# YOUR GOAL
Find each line below that includes "noindent", then copy it.

===============

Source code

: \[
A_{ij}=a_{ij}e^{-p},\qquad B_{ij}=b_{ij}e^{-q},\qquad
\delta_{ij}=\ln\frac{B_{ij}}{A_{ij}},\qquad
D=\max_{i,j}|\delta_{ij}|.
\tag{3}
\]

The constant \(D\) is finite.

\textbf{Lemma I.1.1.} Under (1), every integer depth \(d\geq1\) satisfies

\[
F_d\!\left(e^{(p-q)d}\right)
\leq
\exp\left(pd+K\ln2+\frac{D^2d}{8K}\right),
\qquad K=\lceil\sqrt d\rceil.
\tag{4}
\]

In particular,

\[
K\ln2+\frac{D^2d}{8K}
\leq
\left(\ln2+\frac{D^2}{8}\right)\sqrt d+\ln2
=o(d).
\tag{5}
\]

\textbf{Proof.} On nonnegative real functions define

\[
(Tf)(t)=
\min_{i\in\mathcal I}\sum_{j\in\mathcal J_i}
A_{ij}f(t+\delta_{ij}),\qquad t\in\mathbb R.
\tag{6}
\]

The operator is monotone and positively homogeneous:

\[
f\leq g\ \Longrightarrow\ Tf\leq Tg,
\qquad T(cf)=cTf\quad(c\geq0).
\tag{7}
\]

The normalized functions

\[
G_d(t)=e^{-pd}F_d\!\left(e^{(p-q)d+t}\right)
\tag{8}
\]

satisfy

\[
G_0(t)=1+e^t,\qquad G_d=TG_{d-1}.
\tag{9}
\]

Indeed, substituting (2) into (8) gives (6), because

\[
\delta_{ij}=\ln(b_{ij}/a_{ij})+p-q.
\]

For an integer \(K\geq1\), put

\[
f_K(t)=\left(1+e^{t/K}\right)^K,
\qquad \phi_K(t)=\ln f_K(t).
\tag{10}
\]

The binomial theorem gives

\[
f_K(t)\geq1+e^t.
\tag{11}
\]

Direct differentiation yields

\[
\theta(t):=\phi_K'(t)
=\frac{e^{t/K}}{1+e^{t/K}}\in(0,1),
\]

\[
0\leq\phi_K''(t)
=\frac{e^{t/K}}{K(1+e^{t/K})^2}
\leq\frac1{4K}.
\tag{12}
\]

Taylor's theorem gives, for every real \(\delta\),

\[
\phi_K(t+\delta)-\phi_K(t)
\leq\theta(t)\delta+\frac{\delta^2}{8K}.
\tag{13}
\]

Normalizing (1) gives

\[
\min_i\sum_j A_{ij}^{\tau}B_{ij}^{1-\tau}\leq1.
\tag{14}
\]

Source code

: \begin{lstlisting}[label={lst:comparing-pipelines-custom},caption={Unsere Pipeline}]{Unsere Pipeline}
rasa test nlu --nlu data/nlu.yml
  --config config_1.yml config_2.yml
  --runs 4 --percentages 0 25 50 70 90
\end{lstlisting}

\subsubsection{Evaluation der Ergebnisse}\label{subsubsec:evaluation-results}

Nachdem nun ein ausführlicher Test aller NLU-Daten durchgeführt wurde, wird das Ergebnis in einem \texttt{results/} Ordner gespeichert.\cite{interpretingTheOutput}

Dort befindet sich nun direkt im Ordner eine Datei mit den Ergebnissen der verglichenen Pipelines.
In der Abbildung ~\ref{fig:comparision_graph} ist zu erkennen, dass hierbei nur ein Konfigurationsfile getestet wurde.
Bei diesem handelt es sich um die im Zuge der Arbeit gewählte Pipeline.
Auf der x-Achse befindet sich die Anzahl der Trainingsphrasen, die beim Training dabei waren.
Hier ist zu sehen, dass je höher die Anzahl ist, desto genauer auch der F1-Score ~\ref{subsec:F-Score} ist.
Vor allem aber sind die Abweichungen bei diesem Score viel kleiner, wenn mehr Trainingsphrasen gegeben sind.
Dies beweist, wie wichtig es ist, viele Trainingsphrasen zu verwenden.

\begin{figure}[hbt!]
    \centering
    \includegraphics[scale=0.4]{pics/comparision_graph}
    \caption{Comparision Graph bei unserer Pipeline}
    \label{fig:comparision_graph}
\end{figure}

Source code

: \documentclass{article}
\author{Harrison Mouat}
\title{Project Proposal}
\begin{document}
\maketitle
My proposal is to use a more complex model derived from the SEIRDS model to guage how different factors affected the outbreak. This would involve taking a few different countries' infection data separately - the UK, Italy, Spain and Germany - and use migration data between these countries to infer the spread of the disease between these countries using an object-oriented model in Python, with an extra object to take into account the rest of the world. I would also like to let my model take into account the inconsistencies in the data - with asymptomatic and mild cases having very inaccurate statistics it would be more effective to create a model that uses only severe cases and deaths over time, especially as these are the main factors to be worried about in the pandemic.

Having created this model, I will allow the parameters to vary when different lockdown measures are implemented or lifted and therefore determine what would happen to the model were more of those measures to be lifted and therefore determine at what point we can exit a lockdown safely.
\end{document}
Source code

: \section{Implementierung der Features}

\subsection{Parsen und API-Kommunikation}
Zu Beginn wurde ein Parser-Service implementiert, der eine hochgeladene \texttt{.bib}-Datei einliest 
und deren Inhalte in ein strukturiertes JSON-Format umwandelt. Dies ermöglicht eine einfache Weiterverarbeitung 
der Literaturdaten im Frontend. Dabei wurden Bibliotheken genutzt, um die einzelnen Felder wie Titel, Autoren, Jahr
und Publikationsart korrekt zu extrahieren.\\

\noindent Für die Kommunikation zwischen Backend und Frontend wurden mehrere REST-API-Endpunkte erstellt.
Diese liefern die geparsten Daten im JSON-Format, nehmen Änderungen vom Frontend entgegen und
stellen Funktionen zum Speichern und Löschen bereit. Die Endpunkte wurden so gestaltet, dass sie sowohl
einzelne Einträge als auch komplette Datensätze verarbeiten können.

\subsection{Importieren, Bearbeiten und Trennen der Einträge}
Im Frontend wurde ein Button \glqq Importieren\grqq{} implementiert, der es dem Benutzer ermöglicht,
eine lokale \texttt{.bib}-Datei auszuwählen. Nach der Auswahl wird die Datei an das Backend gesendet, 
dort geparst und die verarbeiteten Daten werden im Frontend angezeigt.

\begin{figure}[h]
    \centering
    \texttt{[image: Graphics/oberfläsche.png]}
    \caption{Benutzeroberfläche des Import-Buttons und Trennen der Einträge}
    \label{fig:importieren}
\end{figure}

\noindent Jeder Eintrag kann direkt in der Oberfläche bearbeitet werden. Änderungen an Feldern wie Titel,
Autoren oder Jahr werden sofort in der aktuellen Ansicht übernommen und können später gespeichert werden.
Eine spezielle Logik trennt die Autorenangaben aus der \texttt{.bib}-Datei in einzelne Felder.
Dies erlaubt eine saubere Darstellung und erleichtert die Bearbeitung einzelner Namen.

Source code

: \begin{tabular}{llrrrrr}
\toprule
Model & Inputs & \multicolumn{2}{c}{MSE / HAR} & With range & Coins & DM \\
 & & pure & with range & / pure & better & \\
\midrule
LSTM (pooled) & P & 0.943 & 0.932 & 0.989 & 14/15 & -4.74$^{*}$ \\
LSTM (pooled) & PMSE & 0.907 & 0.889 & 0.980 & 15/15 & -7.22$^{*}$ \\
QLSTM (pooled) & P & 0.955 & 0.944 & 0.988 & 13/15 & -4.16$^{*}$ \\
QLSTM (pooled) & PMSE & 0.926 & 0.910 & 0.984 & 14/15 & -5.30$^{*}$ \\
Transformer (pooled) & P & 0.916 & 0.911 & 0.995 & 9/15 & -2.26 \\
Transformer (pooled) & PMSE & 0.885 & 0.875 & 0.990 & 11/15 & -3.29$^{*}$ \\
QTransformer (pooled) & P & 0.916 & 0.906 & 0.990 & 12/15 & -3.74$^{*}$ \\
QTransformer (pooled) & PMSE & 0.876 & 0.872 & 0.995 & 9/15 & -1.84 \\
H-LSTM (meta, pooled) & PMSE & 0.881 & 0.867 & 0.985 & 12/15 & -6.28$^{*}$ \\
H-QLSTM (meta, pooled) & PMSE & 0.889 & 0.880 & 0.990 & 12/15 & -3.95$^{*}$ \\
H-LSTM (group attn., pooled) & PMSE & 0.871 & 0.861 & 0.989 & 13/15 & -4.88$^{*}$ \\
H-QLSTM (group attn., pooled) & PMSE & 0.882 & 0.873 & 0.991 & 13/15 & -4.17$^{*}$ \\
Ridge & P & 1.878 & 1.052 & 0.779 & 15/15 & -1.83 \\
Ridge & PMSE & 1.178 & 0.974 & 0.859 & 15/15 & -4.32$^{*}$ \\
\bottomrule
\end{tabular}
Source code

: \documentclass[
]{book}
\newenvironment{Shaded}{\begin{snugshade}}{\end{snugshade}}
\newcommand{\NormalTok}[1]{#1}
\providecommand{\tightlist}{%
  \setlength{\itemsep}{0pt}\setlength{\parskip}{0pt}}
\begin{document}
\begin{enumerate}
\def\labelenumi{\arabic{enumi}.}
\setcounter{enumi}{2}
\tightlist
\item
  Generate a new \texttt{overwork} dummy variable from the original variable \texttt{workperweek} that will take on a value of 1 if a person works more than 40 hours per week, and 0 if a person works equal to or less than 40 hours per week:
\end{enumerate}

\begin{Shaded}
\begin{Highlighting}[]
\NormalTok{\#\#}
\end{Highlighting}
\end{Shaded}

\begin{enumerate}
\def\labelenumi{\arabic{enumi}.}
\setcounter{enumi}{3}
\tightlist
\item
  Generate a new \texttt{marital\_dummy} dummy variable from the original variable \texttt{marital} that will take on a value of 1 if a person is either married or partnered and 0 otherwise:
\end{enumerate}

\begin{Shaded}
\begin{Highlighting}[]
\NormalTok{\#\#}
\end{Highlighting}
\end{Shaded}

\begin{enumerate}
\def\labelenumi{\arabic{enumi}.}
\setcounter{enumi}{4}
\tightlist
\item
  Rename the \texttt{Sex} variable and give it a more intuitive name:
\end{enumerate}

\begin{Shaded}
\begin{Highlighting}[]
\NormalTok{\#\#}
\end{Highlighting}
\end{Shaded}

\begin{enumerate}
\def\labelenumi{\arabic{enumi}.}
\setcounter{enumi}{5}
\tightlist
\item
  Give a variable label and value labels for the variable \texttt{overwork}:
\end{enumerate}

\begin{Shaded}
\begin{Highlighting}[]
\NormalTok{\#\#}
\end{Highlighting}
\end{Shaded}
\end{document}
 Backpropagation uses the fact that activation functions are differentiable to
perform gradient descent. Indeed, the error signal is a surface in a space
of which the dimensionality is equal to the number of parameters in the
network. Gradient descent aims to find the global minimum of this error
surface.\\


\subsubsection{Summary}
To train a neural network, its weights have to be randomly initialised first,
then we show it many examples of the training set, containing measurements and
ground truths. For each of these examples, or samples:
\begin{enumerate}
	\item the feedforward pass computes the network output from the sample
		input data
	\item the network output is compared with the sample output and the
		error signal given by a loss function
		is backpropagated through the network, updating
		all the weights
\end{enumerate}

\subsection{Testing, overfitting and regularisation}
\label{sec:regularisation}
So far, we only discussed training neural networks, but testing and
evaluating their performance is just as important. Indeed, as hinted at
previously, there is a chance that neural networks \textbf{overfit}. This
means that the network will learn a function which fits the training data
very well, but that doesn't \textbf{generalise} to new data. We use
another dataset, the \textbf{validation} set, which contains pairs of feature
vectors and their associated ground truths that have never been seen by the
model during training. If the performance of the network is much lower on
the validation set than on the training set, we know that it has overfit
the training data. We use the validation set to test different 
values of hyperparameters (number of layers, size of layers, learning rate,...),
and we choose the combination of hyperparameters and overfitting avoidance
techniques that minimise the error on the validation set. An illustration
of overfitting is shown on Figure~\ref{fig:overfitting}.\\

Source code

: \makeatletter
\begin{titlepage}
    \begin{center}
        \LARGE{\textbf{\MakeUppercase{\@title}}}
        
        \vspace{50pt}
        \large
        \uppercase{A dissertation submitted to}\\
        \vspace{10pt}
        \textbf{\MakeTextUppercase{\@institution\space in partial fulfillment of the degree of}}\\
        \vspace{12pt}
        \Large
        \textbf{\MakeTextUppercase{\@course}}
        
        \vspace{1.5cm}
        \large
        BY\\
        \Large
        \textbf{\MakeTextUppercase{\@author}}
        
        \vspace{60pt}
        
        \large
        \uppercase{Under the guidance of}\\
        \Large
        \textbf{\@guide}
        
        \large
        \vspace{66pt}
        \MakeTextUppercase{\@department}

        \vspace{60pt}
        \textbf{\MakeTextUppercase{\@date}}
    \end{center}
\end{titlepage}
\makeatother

===============

# TASK ANSWER
\noindent Für die Kommunikation zwischen Backend und Frontend wurden mehrere REST-API-Endpunkte erstellt.
\noindent Jeder Eintrag kann direkt in der Oberfläche bearbeitet werden. Änderungen an Feldern wie Titel,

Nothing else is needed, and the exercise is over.